The catch: Only works if feedback is public. Biased toward extremes—the delighted and the furious—while missing everyone in between. Also, AI-powered shopping agents are increasingly doing this analysis for your customers before they even visit your site, which means they know how you compare whether you do or not.

2. Buy expensive research reports

Forrester, Gartner, and Qualtrics XM Institute publish benchmark reports. You can also commission bespoke research.

Best for: Large enterprises with budget.

The catch: Expensive. Often behind paywalls. Published annually at best, so data goes stale. May not be specific enough to your exact use case.

3. Pool anonymised data with your sector

The emerging approach: organisations within a sector contribute anonymised qualitative data to create a shared benchmark. A trusted third party collects feedback, strips identifying information, and produces aggregate insights everyone can use.

This is what Wordnerds has done with Housemark in social housing. Eighteen housing associations contributed data. We analysed 135,000+ tenant comments. The result? The UK's first qualitative benchmark showing what "normal" looks like for repairs, damp and mould, communication—all of it.

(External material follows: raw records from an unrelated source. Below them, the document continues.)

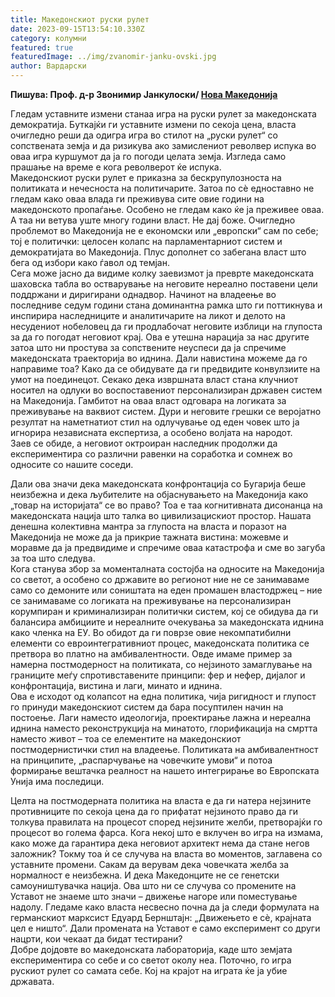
 ```yaml
---
title: Македонскиот руски рулет
date: 2023-09-15T13:54:10.330Z
category: колумни
featured: true
featuredImage: ../img/zvanomir-janku-ovski.jpg
author: Вардарски
---
```

<!--StartFragment-->

**Пишува: Проф. д-р Звонимир Јанкулоски/ [Нова Македонија](https://novamakedonija.com.mk/mislenja/kolumni/makedonskiot-ruski-rulet/)**

<!--EndFragment--><!--StartFragment-->

Гледам уставните измени станаа игра на руски рулет за македонската демократија. Буткајќи ги уставните измени по секоја цена, власта очигледно реши да одигра игра во стилот на „руски рулет“ со сопствената земја и да ризикува ако замислениот револвер испука во оваа игра куршумот да ја го погоди целата земја. Изгледа само прашање на време е кога револверот ќе испука.\
Македонскиот руски рулет е приказна за бескрупулозноста на политиката и нечесноста на политичарите. Затоа по сѐ едноставно не гледам како оваа влада ги преживува сите овие години на македонското пропаѓање. Особено не гледам како ќе ја преживее оваа.\
А таа ни ветува уште многу години власт. Не дај боже. Очигледно проблемот во Македонија не е економски или „европски“ сам по себе; тој е политички: целосен колапс на парламентарниот систем и демократијата во Македонија. Плус дополнет со забегана власт што бега од избори како ѓавол од темјан.\
Сега може јасно да видиме колку заевизмот ја преврте македонската шаховска табла во остварување на неговите нереално поставени цели поддржани и диригирани однадвор. Начинот на владеење во последниве седум години стана доминантна рамка што ги поттикнува и инспирира наследниците и аналитичарите на ликот и делото на несудениот нобеловец да ги продлабочат неговите изблици на глупоста за да го погодат неговиот крај. Ова е утешна нарација за нас другите затоа што ни простува за сопствените неуспеси да ја спречиме македонската траекторија во иднина. Дали навистина можеме да го направиме тоа? Како да се обидувате да ги предвидите конвулзиите на умот на поединецот. Секако дека извршната власт стана клучниот носител на одлуки во воспоставениот персонализиран државен систем на Македонија. Гамбитот на оваа власт одговара на логиката за преживување на ваквиот систем. Дури и неговите грешки се веројатно резултат на наметнатиот стил на одлучување од еден човек што ја игнорира независната експертиза, а особено волјата на народот.\
Заев се обиде, а неговиот октроиран наследник продолжи да експериментира со различни равенки на соработка и сомнеж во односите со нашите соседи.

Дали ова значи дека македонската конфронтација со Бугарија беше неизбежна и дека љубителите на објаснувањето на Македонија како „товар на историјата“ се во право? Тоа е таа когнитивната дисонанца на македонската нација што талка во цивилизацискиот простор. Нашата денешна колективна мантра за глупоста на власта и поразот на Македонија не може да ја прикрие тажната вистина: можевме и моравме да ја предвидиме и спречиме оваа катастрофа и сме во загуба за тоа што следува.\
Кога станува збор за моменталната состојба на односите на Македонија со светот, а особено со државите во регионот ние не се занимаваме само со демоните или соништата на еден промашен властодржец – ние се занимаваме со логиката на преживување на персонализиран корумпиран и криминализиран политички систем, кој се обидува да ги балансира амбициите и нереалните очекувања за македонската иднина како членка на ЕУ. Во обидот да ги поврзе овие некомпатибилни елементи со евроинтегративниот процес, македонската политика се претвора во платно на амбивалентности. Овде имаме пример за намерна постмодерност на политиката, со нејзиното замаглување на границите меѓу спротивставените принципи: фер и нефер, дијалог и конфронтација, вистина и лаги, минато и иднина.\
Ова е исходот од колапсот на една политика, чија ригидност и глупост го принуди македонскиот систем да бара посуптилен начин на постоење. Лаги наместо идеологија, проектирање лажна и нереална иднина наместо реконструкција на минатото, глорификација на смртта наместо живот – тоа се елементите на македонскиот постмодернистички стил на владеење. Политиката на амбивалентност на принципите, „распарчување на човечките умови“ и потоа формирање вештачка реалност на нашето интегрирање во Европската Унија има последици.

Целта на постмодерната политика на власта е да ги натера нејзините противниците по секоја цена да го прифатат нејзиното право да ги толкува правилата на процесот според нејзините желби, претворајќи го процесот во голема фарса. Кога некој што е вклучен во игра на измама, како може да гарантира дека неговиот архитект нема да стане негов заложник? Токму тоа ѝ се случува на власта во моментов, заглавена со уставните промени. Сакам да верувам дека човечката желба за нормалност е неизбежна. И дека Македонците не се генетски самоуништувачка нација. Ова што ни се случува со промените на Уставот не знаеме што значи – движење нагоре или поместување надолу. Гледаме како власта несвесно почна да ја следи формулата на германскиот марксист Едуард Бернштајн: „Движењето е сè, крајната цел е ништо“. Дали промената на Уставот е само експеримент со други нацрти, кои чекаат да бидат тестирани?\
Добре дојдовте во македонската лабораторија, каде што земјата експериментира со себе и со светот околу неа. Поточно, го игра рускиот рулет со самата себе. Кој на крајот на играта ќе ја убие државата.

<!--EndFragment-->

For the first time, housing associations can see their feedback in context. Not just "we have 500 repair complaints," but "we have 500 repair complaints, and that's 30% below the sector median."

Best for: Sectors with established trade bodies and those not traditionally competitive. Industries where feedback is mostly internal—social housing, B2B, healthcare, education, financial services.

The catch: Requires critical mass of participants. Needs a trusted convener. Takes time to set up.

From isolation to integration

Collaborative benchmarking is the natural next step if you believe in the power of open data.

Most forward-thinking CX leaders have spent the past decade breaking down silos within their organisations. Making feedback visible across departments. Democratising customer insight. Turning data into a strategic advantage by making it available to everyone who needs it.

Collaborative benchmarking is the same principle, extended between organisations. From isolation to integration.

Yes, there are challenges—trust, data privacy, competitive sensitivity. But here's the thing: your competitive advantage doesn't come from hoarding feedback data. It comes from acting on it faster and better than everyone else.

Knowing that everyone in your sector struggles with X doesn't help your competitors beat you. It helps you stop obsessing over X and focus on Y, where you can actually win.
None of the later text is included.